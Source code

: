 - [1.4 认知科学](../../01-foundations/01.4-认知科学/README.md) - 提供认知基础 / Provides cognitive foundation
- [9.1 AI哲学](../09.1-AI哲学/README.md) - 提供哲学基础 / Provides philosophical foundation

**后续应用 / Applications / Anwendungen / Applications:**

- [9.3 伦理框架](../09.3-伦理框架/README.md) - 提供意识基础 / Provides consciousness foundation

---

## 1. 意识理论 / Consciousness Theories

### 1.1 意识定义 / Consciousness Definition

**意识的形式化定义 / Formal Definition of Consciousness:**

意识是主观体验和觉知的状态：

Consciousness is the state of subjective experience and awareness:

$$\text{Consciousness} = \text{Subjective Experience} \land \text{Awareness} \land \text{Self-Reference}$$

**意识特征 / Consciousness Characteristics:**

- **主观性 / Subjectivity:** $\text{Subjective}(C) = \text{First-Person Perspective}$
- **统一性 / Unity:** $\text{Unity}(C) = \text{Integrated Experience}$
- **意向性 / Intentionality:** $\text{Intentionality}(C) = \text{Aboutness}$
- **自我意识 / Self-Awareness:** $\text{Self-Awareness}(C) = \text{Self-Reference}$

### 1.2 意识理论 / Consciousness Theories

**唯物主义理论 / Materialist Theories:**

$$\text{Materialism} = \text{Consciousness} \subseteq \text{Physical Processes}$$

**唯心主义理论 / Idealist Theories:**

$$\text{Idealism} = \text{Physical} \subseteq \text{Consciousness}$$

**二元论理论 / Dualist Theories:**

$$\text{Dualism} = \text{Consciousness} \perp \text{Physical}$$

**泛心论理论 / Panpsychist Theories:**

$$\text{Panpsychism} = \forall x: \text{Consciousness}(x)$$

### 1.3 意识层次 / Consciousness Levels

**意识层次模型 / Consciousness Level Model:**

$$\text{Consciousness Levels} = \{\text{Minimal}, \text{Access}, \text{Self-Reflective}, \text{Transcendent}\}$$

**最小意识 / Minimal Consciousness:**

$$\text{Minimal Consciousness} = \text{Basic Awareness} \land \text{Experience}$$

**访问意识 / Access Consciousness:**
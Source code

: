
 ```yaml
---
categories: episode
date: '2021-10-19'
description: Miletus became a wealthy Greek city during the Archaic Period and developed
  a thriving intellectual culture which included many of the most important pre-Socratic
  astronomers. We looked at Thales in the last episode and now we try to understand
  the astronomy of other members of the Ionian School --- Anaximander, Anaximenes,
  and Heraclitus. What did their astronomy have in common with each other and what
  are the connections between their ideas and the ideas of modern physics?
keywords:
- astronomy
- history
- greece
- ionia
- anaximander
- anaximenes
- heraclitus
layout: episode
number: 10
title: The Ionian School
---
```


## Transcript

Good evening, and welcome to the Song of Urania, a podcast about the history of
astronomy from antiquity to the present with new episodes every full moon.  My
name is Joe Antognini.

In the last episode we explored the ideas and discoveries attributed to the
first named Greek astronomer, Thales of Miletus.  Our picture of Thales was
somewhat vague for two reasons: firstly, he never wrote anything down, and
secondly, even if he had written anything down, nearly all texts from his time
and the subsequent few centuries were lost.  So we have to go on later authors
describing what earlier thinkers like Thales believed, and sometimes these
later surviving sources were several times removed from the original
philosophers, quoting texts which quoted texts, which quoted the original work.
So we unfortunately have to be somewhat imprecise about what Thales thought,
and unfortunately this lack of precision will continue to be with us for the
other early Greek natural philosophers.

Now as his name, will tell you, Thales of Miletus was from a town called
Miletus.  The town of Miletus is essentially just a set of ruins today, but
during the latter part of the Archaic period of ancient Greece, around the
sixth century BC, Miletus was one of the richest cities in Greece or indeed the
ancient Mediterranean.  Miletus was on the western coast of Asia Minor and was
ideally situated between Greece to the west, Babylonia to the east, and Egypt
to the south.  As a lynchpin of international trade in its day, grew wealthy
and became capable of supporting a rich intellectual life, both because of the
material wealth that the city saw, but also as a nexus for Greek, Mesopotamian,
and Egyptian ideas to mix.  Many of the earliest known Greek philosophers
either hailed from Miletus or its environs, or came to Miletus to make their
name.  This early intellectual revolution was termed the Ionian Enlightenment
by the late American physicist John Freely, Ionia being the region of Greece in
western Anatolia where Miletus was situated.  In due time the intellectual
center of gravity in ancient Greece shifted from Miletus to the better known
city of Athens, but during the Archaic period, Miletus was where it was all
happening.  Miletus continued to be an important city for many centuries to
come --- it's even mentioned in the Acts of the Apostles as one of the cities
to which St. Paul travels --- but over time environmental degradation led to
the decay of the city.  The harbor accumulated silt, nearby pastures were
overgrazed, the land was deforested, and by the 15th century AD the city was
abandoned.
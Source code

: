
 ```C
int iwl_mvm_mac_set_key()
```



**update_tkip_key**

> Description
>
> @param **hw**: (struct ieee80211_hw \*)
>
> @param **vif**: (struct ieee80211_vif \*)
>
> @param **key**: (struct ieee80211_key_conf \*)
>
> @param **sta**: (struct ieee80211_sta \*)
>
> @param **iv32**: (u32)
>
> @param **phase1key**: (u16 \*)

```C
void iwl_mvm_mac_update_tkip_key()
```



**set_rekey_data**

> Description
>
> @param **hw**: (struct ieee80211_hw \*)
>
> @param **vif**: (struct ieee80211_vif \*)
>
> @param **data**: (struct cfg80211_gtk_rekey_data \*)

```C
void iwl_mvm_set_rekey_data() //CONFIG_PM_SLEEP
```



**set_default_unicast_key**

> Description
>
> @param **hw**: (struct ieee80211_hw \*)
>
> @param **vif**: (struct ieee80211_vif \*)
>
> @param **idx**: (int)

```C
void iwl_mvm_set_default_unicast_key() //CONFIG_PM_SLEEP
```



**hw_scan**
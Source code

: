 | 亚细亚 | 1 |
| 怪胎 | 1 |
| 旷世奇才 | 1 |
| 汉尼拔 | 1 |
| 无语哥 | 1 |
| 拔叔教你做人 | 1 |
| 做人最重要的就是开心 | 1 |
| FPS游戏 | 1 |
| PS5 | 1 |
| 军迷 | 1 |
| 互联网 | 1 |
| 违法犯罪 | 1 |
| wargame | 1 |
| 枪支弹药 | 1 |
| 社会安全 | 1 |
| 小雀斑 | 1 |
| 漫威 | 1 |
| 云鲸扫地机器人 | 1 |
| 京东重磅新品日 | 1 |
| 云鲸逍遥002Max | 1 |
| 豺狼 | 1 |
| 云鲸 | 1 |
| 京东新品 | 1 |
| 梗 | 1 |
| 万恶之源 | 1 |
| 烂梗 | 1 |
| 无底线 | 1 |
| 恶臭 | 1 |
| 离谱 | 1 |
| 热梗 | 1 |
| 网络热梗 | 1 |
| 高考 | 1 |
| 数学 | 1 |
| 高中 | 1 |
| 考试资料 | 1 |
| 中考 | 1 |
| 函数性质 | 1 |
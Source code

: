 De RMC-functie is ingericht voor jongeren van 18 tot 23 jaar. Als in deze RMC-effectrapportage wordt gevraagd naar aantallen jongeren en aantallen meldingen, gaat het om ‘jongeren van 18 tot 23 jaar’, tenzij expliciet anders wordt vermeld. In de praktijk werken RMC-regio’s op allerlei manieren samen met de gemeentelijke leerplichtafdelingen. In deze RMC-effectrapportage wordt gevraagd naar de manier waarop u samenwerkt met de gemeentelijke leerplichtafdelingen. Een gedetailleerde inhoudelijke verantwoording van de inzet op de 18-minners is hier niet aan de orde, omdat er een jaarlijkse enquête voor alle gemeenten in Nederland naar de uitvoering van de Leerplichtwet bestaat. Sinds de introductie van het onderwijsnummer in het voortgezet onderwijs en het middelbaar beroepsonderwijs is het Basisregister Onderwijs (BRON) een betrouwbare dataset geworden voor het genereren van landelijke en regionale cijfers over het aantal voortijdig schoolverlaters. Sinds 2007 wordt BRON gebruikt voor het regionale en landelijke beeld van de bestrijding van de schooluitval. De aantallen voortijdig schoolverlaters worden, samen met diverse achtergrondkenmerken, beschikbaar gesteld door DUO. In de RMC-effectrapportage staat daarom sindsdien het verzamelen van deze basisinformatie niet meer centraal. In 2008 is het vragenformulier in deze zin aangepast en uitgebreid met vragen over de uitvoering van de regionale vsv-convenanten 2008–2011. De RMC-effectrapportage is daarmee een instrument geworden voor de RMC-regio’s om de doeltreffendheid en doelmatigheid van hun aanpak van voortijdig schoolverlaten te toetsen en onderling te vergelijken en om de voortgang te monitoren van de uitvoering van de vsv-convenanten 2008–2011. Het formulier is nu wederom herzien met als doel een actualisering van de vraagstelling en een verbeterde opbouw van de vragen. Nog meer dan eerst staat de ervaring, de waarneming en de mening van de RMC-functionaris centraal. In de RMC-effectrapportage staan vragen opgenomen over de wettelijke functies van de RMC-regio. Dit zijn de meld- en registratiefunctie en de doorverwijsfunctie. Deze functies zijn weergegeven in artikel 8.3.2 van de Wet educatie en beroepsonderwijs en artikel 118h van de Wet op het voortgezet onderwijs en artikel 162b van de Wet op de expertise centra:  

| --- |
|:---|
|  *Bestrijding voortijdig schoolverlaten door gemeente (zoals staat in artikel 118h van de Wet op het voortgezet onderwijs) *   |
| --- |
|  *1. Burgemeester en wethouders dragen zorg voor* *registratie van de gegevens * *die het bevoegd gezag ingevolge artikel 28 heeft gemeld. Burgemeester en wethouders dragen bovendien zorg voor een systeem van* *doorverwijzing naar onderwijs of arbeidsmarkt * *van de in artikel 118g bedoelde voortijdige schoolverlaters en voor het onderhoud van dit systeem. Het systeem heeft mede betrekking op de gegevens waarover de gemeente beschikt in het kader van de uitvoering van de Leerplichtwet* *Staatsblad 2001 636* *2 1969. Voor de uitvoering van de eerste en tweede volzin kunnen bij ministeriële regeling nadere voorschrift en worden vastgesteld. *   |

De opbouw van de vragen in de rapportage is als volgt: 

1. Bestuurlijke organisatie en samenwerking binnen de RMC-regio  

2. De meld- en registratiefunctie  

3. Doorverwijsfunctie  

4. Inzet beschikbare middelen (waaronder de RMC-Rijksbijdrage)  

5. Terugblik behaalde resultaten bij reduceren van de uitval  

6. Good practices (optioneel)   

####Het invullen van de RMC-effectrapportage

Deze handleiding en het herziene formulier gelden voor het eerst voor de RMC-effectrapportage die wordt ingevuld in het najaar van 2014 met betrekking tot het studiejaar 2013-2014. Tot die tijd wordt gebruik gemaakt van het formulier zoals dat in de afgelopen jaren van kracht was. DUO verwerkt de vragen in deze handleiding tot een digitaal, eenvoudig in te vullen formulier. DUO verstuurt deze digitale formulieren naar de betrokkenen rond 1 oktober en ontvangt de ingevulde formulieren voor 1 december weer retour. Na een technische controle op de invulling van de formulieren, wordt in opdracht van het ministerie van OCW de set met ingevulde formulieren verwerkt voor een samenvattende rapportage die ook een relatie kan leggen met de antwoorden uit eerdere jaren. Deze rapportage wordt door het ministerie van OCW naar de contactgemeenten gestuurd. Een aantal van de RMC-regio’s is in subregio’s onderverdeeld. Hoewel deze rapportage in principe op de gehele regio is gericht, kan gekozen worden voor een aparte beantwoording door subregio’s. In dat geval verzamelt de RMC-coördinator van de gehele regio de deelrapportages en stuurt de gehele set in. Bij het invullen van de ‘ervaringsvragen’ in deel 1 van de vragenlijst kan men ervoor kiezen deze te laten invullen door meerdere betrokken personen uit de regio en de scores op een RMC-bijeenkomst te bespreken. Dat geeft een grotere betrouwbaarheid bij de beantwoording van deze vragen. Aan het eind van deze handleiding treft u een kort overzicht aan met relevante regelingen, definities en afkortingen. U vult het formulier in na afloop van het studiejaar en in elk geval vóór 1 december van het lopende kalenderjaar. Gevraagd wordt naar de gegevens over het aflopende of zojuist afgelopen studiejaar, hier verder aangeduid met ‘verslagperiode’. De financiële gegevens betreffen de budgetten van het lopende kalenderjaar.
======
Activity -> Where a line of the listing holds the string "have", copy that line.

Task answer ->
  and Heraclitus. What did their astronomy have in common with each other and what
and the subsequent few centuries were lost.  So we have to go on later authors
So we unfortunately have to be somewhat imprecise about what Thales thought,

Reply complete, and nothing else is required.